(Data records)
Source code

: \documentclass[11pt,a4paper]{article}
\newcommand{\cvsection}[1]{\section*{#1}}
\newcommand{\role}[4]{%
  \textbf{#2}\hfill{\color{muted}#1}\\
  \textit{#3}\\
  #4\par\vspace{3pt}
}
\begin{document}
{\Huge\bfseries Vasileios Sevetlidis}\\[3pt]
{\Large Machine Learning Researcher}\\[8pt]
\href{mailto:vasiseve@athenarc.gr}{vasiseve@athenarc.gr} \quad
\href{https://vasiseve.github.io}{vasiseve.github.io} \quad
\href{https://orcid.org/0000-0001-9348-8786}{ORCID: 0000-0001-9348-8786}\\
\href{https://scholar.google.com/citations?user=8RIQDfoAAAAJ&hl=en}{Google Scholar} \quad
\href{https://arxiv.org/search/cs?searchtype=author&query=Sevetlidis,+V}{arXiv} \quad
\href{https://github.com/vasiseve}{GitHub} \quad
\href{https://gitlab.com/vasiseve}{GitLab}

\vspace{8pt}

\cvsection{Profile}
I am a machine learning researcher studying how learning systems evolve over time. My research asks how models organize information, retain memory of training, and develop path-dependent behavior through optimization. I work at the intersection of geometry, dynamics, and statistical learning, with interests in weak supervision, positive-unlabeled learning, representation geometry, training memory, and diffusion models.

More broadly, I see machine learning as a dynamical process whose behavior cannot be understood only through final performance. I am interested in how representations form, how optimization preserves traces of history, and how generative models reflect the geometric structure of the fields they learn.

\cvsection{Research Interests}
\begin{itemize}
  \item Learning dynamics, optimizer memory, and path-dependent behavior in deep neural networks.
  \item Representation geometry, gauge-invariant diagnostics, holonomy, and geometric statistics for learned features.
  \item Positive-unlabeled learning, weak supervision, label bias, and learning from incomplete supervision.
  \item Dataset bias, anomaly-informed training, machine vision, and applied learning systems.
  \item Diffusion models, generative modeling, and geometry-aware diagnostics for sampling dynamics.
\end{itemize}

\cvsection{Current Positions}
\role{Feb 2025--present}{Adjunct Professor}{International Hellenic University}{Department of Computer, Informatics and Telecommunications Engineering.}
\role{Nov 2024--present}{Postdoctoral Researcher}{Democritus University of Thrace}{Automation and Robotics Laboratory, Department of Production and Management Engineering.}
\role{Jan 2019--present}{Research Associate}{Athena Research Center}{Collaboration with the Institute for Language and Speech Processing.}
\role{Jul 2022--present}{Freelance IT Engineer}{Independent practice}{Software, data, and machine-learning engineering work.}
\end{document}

> Exercise instructions:
Using the data above, show each line where "github" occurs.

> Result of this task:
\href{https://vasiseve.github.io}{vasiseve.github.io} \quad
\href{https://github.com/vasiseve}{GitHub} \quad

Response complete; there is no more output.